### Task
From the entries below, transcribe exactly the lines between the line holding "HasAliasDereferencePolicy returns a" and the line holding "GetDescription returns the", inclusive; skip all other lines.

(Stored items from a collection)
-*-

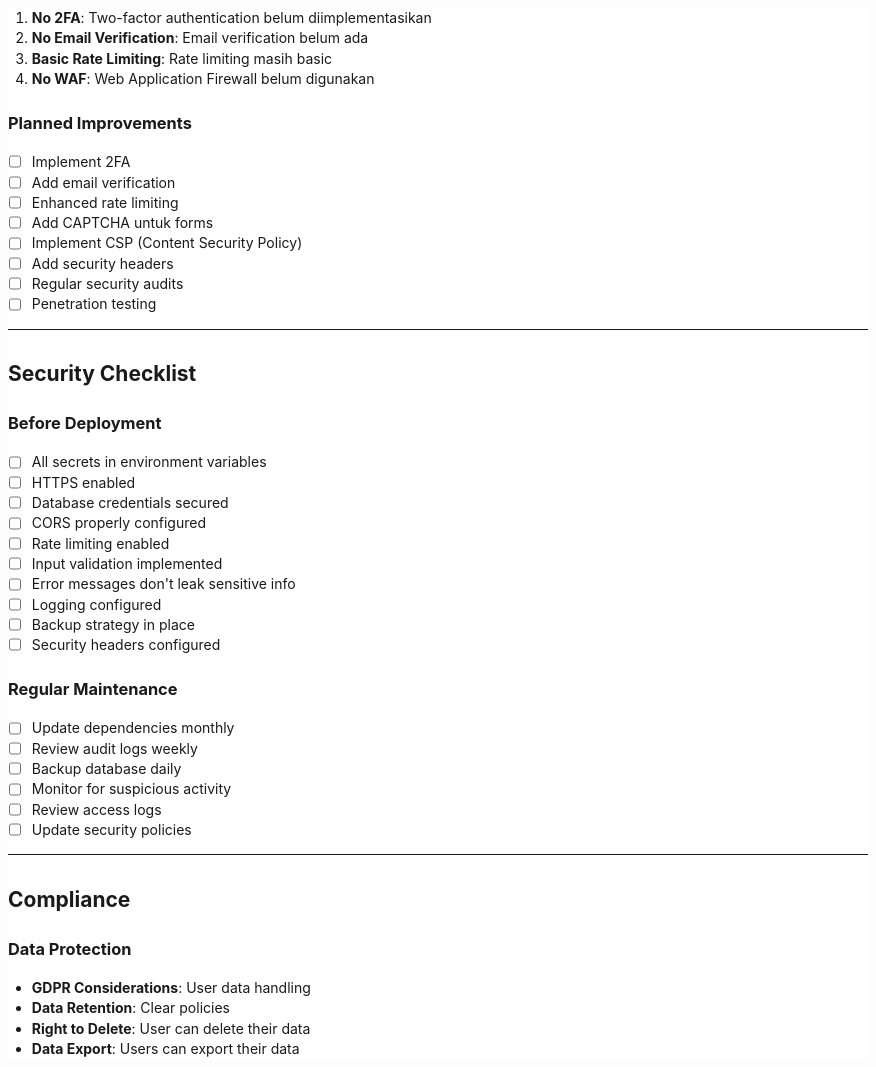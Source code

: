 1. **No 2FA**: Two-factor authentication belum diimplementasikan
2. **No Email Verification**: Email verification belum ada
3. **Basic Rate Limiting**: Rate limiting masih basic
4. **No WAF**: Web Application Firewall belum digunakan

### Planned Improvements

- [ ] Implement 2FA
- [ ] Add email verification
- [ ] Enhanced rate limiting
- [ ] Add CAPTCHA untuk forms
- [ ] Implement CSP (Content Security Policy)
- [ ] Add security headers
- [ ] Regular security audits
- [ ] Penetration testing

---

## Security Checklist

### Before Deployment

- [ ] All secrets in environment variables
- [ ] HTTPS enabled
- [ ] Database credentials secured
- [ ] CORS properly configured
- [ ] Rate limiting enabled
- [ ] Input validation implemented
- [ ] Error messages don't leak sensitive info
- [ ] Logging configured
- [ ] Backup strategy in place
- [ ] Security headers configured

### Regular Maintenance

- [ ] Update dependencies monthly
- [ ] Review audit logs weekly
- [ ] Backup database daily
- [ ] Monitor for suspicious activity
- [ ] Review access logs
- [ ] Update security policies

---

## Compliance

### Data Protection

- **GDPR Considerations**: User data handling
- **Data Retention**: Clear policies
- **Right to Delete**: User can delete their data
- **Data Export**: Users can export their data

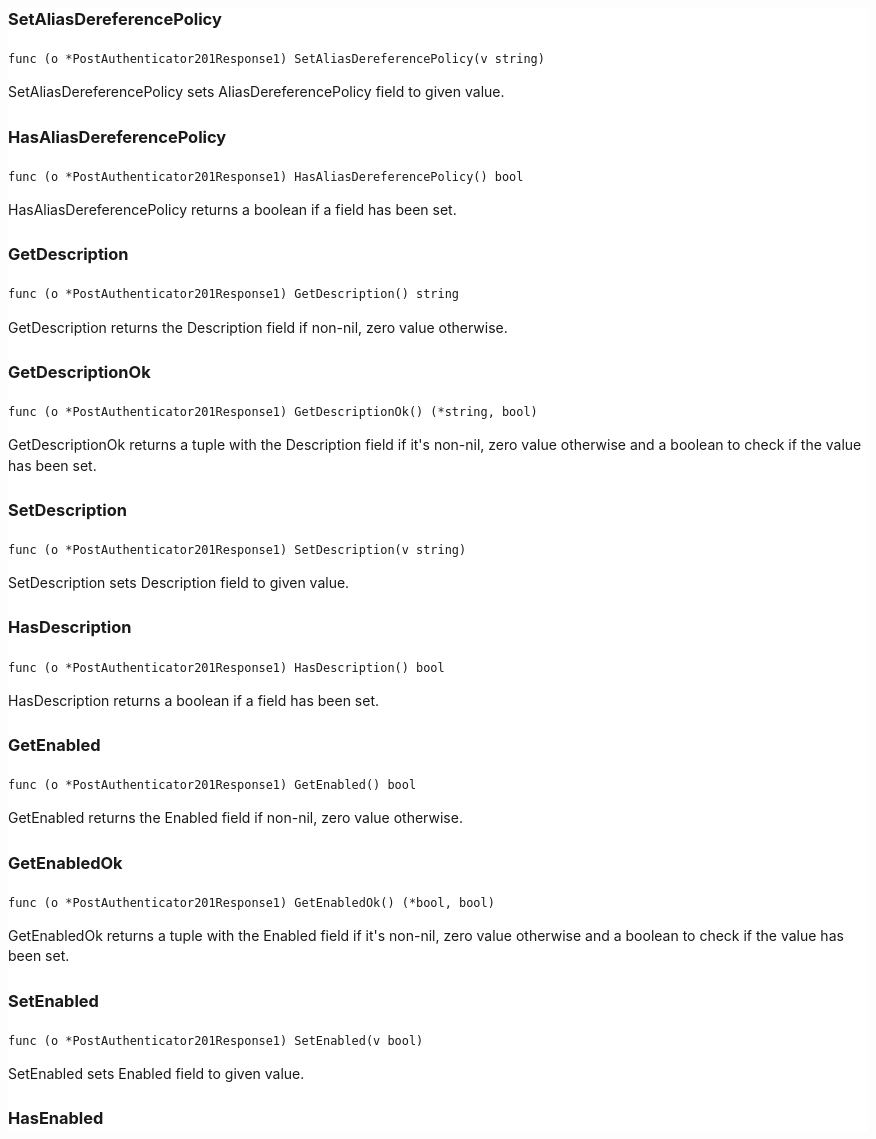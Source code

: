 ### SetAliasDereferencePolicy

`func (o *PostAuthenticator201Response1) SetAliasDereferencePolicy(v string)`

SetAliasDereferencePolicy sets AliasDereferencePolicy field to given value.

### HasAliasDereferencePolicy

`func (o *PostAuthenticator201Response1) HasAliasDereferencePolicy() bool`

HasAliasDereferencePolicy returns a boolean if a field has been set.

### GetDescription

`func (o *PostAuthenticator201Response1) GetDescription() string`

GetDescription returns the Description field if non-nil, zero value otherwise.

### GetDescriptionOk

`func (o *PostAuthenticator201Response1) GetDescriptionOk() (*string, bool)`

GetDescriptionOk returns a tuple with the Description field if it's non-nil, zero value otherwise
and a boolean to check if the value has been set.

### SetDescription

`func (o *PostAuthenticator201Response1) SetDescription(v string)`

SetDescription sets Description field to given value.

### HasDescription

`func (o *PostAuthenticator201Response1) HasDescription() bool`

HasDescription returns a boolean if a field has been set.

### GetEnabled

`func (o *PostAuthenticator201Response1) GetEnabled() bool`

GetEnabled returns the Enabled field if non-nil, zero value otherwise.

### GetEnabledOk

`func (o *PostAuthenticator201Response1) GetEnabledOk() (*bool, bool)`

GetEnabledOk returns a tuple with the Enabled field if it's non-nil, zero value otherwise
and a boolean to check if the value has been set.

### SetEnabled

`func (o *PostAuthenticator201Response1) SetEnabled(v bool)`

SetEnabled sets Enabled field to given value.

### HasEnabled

-*-

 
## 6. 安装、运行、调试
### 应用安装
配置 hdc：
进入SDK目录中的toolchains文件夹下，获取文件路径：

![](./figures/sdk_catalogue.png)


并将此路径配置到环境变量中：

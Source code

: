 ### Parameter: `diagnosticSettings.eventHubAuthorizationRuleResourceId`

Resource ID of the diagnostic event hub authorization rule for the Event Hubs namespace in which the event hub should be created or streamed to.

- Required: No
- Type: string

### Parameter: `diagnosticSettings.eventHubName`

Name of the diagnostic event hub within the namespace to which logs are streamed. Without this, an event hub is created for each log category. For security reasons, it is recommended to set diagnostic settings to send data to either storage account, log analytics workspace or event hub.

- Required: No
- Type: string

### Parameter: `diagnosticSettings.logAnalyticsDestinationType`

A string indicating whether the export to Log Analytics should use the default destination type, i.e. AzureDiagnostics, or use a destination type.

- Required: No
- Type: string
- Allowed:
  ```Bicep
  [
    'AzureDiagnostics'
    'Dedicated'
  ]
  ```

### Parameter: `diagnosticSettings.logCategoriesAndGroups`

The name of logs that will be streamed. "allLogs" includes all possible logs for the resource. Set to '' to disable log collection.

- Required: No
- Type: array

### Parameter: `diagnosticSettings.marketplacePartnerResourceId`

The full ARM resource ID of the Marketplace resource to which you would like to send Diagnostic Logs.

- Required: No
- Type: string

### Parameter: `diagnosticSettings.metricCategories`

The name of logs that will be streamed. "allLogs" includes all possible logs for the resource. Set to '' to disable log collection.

-*-

### Written solution
HasAliasDereferencePolicy returns a boolean if a field has been set.

### GetDescription

`func (o *PostAuthenticator201Response1) GetDescription() string`

GetDescription returns the Description field if non-nil, zero value otherwise.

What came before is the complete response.